§ **Records to use**
[Start of section]
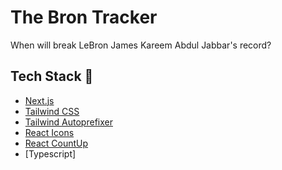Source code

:# The Bron Tracker

When will break LeBron James Kareem Abdul Jabbar's record?

## Tech Stack 🚀

- [Next.js](https://nextjs.org)
- [Tailwind CSS](https://tailwindcss.com)
- [Tailwind Autoprefixer](https://tailwindcss.com/blog/automatic-class-sorting-with-prettier)
- [React Icons](https://react-icons.github.io/react-icons/)
- [React CountUp](https://www.npmjs.com/package/react-countup)
- [Typescript]
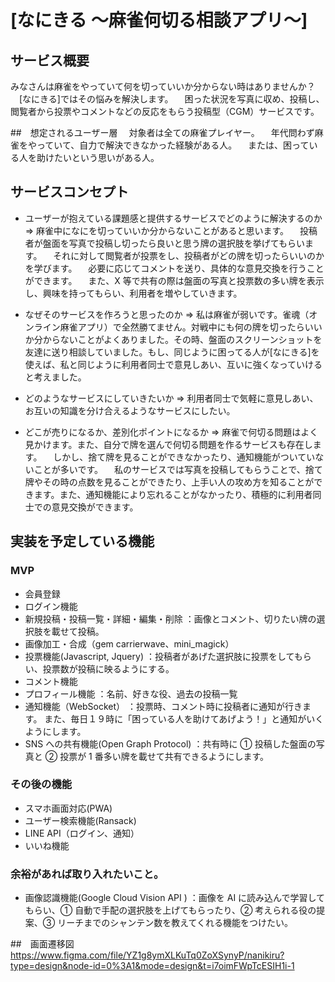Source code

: # [なにきる 〜麻雀何切る相談アプリ〜]

## サービス概要

みなさんは麻雀をやっていて何を切っていいか分からない時はありませんか？
　[なにきる]ではその悩みを解決します。
　困った状況を写真に収め、投稿し、閲覧者から投票やコメントなどの反応をもらう投稿型（CGM）サービスです。

##　想定されるユーザー層
　対象者は全ての麻雀プレイヤー。
　年代問わず麻雀をやっていて、自力で解決できなかった経験がある人。
　または、困っている人を助けたいという思いがある人。

## サービスコンセプト

- ユーザーが抱えている課題感と提供するサービスでどのように解決するのか
  => 麻雀中になにを切っていいか分からないことがあると思います。
  　投稿者が盤面を写真で投稿し切ったら良いと思う牌の選択肢を挙げてもらいます。
  　それに対して閲覧者が投票をし、投稿者がどの牌を切ったらいいのかを学びます。
  　必要に応じてコメントを送り、具体的な意見交換を行うことができます。
  　また、X 等で共有の際は盤面の写真と投票数の多い牌を表示し、興味を持ってもらい、利用者を増やしていきます。

- なぜそのサービスを作ろうと思ったのか
  => 私は麻雀が弱いです。雀魂（オンライン麻雀アプリ）で全然勝てません。対戦中にも何の牌を切ったらいいか分からないことがよくありました。その時、盤面のスクリーンショットを友達に送り相談していました。もし、同じように困ってる人が[なにきる]を使えば、私と同じように利用者同士で意見しあい、互いに強くなっていけると考えました。

- どのようなサービスにしていきたいか
  => 利用者同士で気軽に意見しあい、お互いの知識を分け合えるようなサービスにしたい。

- どこが売りになるか、差別化ポイントになるか
  => 麻雀で何切る問題はよく見かけます。また、自分で牌を選んで何切る問題を作るサービスも存在します。
  　しかし、捨て牌を見ることができなかったり、通知機能がついていないことが多いです。
  　私のサービスでは写真を投稿してもらうことで、捨て牌やその時の点数を見ることができたり、上手い人の攻め方を知ることができます。また、通知機能により忘れることがなかったり、積極的に利用者同士での意見交換ができます。

## 実装を予定している機能

### MVP

- 会員登録
- ログイン機能
- 新規投稿・投稿一覧・詳細・編集・削除
  ：画像とコメント、切りたい牌の選択肢を載せて投稿。
- 画像加工・合成（gem carrierwave、mini_magick）
- 投票機能(Javascript, Jquery)
  ：投稿者があげた選択肢に投票をしてもらい、投票数が投稿に映るようにする。
- コメント機能
- プロフィール機能
  ：名前、好きな役、過去の投稿一覧
- 通知機能（WebSocket）
  ：投票時、コメント時に投稿者に通知が行きます。
  また、毎日１９時に「困っている人を助けてあげよう！」と通知がいくようにします。
- SNS への共有機能(Open Graph Protocol)
  ：共有時に ① 投稿した盤面の写真と ② 投票が 1 番多い牌を載せて共有できるようにします。

### その後の機能

- スマホ画面対応(PWA)
- ユーザー検索機能(Ransack)
- LINE API（ログイン、通知）
- いいね機能

### 余裕があれば取り入れたいこと。

- 画像認識機能(Google Cloud Vision API )
  ：画像を AI に読み込んで学習してもらい、① 自動で手配の選択肢を上げてもらったり、② 考えられる役の提案、③ リーチまでのシャンテン数を教えてくれる機能をつけたい。

##　画面遷移図
https://www.figma.com/file/YZ1g8ymXLKuTq0ZoXSynyP/nanikiru?type=design&node-id=0%3A1&mode=design&t=i7oimFWpTcESIH1i-1
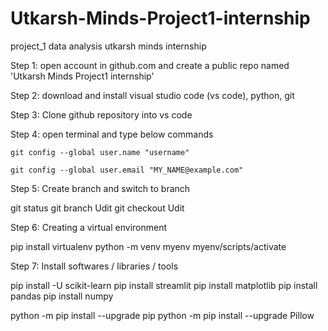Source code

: # Utkarsh-Minds-Project1-internship
project_1 data analysis utkarsh minds internship

Step 1: open account in github.com and create a public repo named 'Utkarsh Minds Project1 internship'

Step 2: download and install visual studio code (vs code), python, git

Step 3: Clone github repository into vs code

Step 4: open terminal and type below commands 

    git config --global user.name "username"

    git config --global user.email "MY_NAME@example.com"

Step 5: Create branch and switch to branch

git status
git branch Udit
git checkout Udit

Step 6: Creating a virtual environment

pip install virtualenv
python -m venv myenv
myenv/scripts/activate

Step 7: Install softwares / libraries / tools

pip install -U scikit-learn
pip install streamlit
pip install matplotlib
pip install pandas
pip install numpy

python -m pip install --upgrade pip
python -m pip install --upgrade Pillow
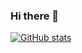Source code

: ### Hi there 👋

[![GitHub stats](https://github-readme-stats.vercel.app/api?username=jentos00)](https://github.com/username/github-readme-stats)
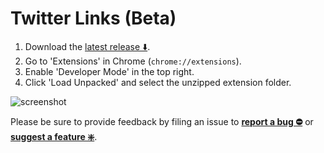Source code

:# Twitter Links (Beta)

1. Download the [latest release ⬇️](https://github.com/round/TypeSmart-beta/releases/latest).
2. Go to 'Extensions' in Chrome (`chrome://extensions`).
3. Enable 'Developer Mode' in the top right.
4. Click 'Load Unpacked' and select the unzipped extension folder.

![screenshot](https://camo.githubusercontent.com/edc65aa854e00ac2021a8bda200bc7b606a6ed14/68747470733a2f2f692e696d6775722e636f6d2f786463686451612e706e67)

Please be sure to provide feedback by filing an issue to **[report a bug ⛔️](https://github.com/round/Twitter-Links-Beta/issues/new?labels=bug&template=bug.md)** or **[suggest a feature ❇️](https://github.com/round/Twitter-Links-Beta/issues/new?labels=feature&template=feature.md)**.
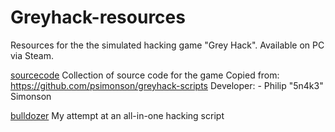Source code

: # Greyhack-resources
Resources for the the simulated hacking game "Grey Hack". Available on PC via Steam.

[sourcecode](https://github.com/dozmert/Greyhack-resources/sourcecode)
	Collection of source code for the game
		Copied from: https://github.com/psimonson/greyhack-scripts
		Developer: -   Philip "5n4k3" Simonson

[bulldozer](https://github.com/dozmert/Greyhack-resources/bulldozer)
	My attempt at an all-in-one hacking script
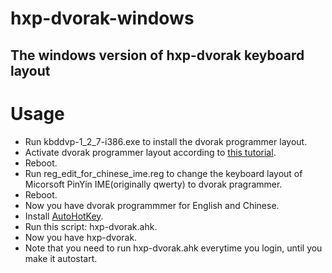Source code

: # hxp-dvorak-windows
## The windows version of hxp-dvorak keyboard layout

# Usage
* Run kbddvp-1_2_7-i386.exe to install the dvorak programmer layout.
* Activate dvorak programmer layout according to [this tutorial](https://www.kaufmann.no/roland/dvorak/winxp.html).
* Reboot.
* Run reg_edit_for_chinese_ime.reg to change the keyboard layout of Micorsoft PinYin IME(originally qwerty) to dvorak pragrammer.
* Reboot.
* Now you have dvorak programmmer for English and Chinese.
* Install [AutoHotKey](https://www.autohotkey.com/).
* Run this script: hxp-dvorak.ahk.
* Now you have hxp-dvorak.
* Note that you need to run hxp-dvorak.ahk everytime you login, until you make it autostart.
[End of section]
§ **Problem to work on**
An exact copy of all the lines above is required, with the pictures removed.

§ **Exercise solution**
Source code

:# The Bron Tracker

When will break LeBron James Kareem Abdul Jabbar's record?

## Tech Stack 🚀

- [Next.js](https://nextjs.org)
- [Tailwind CSS](https://tailwindcss.com)
- [Tailwind Autoprefixer](https://tailwindcss.com/blog/automatic-class-sorting-with-prettier)
- [React Icons](https://react-icons.github.io/react-icons/)
- [React CountUp](https://www.npmjs.com/package/react-countup)
- [Typescript]
Source code

: # [なにきる 〜麻雀何切る相談アプリ〜]

## サービス概要

みなさんは麻雀をやっていて何を切っていいか分からない時はありませんか？
　[なにきる]ではその悩みを解決します。
　困った状況を写真に収め、投稿し、閲覧者から投票やコメントなどの反応をもらう投稿型（CGM）サービスです。

##　想定されるユーザー層
　対象者は全ての麻雀プレイヤー。
　年代問わず麻雀をやっていて、自力で解決できなかった経験がある人。
　または、困っている人を助けたいという思いがある人。

## サービスコンセプト

- ユーザーが抱えている課題感と提供するサービスでどのように解決するのか
  => 麻雀中になにを切っていいか分からないことがあると思います。
  　投稿者が盤面を写真で投稿し切ったら良いと思う牌の選択肢を挙げてもらいます。
  　それに対して閲覧者が投票をし、投稿者がどの牌を切ったらいいのかを学びます。
  　必要に応じてコメントを送り、具体的な意見交換を行うことができます。
  　また、X 等で共有の際は盤面の写真と投票数の多い牌を表示し、興味を持ってもらい、利用者を増やしていきます。

- なぜそのサービスを作ろうと思ったのか
  => 私は麻雀が弱いです。雀魂（オンライン麻雀アプリ）で全然勝てません。対戦中にも何の牌を切ったらいいか分からないことがよくありました。その時、盤面のスクリーンショットを友達に送り相談していました。もし、同じように困ってる人が[なにきる]を使えば、私と同じように利用者同士で意見しあい、互いに強くなっていけると考えました。

- どのようなサービスにしていきたいか
  => 利用者同士で気軽に意見しあい、お互いの知識を分け合えるようなサービスにしたい。

- どこが売りになるか、差別化ポイントになるか
  => 麻雀で何切る問題はよく見かけます。また、自分で牌を選んで何切る問題を作るサービスも存在します。
  　しかし、捨て牌を見ることができなかったり、通知機能がついていないことが多いです。
  　私のサービスでは写真を投稿してもらうことで、捨て牌やその時の点数を見ることができたり、上手い人の攻め方を知ることができます。また、通知機能により忘れることがなかったり、積極的に利用者同士での意見交換ができます。

## 実装を予定している機能

### MVP

- 会員登録
- ログイン機能
- 新規投稿・投稿一覧・詳細・編集・削除
  ：画像とコメント、切りたい牌の選択肢を載せて投稿。
- 画像加工・合成（gem carrierwave、mini_magick）
- 投票機能(Javascript, Jquery)
  ：投稿者があげた選択肢に投票をしてもらい、投票数が投稿に映るようにする。
- コメント機能
- プロフィール機能
  ：名前、好きな役、過去の投稿一覧
- 通知機能（WebSocket）
  ：投票時、コメント時に投稿者に通知が行きます。
  また、毎日１９時に「困っている人を助けてあげよう！」と通知がいくようにします。
- SNS への共有機能(Open Graph Protocol)
  ：共有時に ① 投稿した盤面の写真と ② 投票が 1 番多い牌を載せて共有できるようにします。

### その後の機能

- スマホ画面対応(PWA)
- ユーザー検索機能(Ransack)
- LINE API（ログイン、通知）
- いいね機能

### 余裕があれば取り入れたいこと。

- 画像認識機能(Google Cloud Vision API )
  ：画像を AI に読み込んで学習してもらい、① 自動で手配の選択肢を上げてもらったり、② 考えられる役の提案、③ リーチまでのシャンテン数を教えてくれる機能をつけたい。

##　画面遷移図
https://www.figma.com/file/YZ1g8ymXLKuTq0ZoXSynyP/nanikiru?type=design&node-id=0%3A1&mode=design&t=i7oimFWpTcESIH1i-1
Source code

: # Utkarsh-Minds-Project1-internship
project_1 data analysis utkarsh minds internship

Step 1: open account in github.com and create a public repo named 'Utkarsh Minds Project1 internship'

Step 2: download and install visual studio code (vs code), python, git

Step 3: Clone github repository into vs code

Step 4: open terminal and type below commands 

    git config --global user.name "username"

    git config --global user.email "MY_NAME@example.com"

Step 5: Create branch and switch to branch

git status
git branch Udit
git checkout Udit

Step 6: Creating a virtual environment

pip install virtualenv
python -m venv myenv
myenv/scripts/activate

Step 7: Install softwares / libraries / tools

pip install -U scikit-learn
pip install streamlit
pip install matplotlib
pip install pandas
pip install numpy

python -m pip install --upgrade pip
python -m pip install --upgrade Pillow
Source code

: ### Hi there 👋

[![GitHub stats](https://github-readme-stats.vercel.app/api?username=jentos00)](https://github.com/username/github-readme-stats)
Source code

:# Twitter Links (Beta)

1. Download the [latest release ⬇️](https://github.com/round/TypeSmart-beta/releases/latest).
2. Go to 'Extensions' in Chrome (`chrome://extensions`).
3. Enable 'Developer Mode' in the top right.
4. Click 'Load Unpacked' and select the unzipped extension folder.

![screenshot](https://camo.githubusercontent.com/edc65aa854e00ac2021a8bda200bc7b606a6ed14/68747470733a2f2f692e696d6775722e636f6d2f786463686451612e706e67)

Please be sure to provide feedback by filing an issue to **[report a bug ⛔️](https://github.com/round/Twitter-Links-Beta/issues/new?labels=bug&template=bug.md)** or **[suggest a feature ❇️](https://github.com/round/Twitter-Links-Beta/issues/new?labels=feature&template=feature.md)**.
Source code

: # Greyhack-resources
Resources for the the simulated hacking game "Grey Hack". Available on PC via Steam.

[sourcecode](https://github.com/dozmert/Greyhack-resources/sourcecode)
	Collection of source code for the game
		Copied from: https://github.com/psimonson/greyhack-scripts
		Developer: -   Philip "5n4k3" Simonson

[bulldozer](https://github.com/dozmert/Greyhack-resources/bulldozer)
	My attempt at an all-in-one hacking script
Source code

: # hxp-dvorak-windows
## The windows version of hxp-dvorak keyboard layout

# Usage
* Run kbddvp-1_2_7-i386.exe to install the dvorak programmer layout.
* Activate dvorak programmer layout according to [this tutorial](https://www.kaufmann.no/roland/dvorak/winxp.html).
* Reboot.
* Run reg_edit_for_chinese_ime.reg to change the keyboard layout of Micorsoft PinYin IME(originally qwerty) to dvorak pragrammer.
* Reboot.
* Now you have dvorak programmmer for English and Chinese.
* Install [AutoHotKey](https://www.autohotkey.com/).
* Run this script: hxp-dvorak.ahk.
* Now you have hxp-dvorak.
* Note that you need to run hxp-dvorak.ahk everytime you login, until you make it autostart.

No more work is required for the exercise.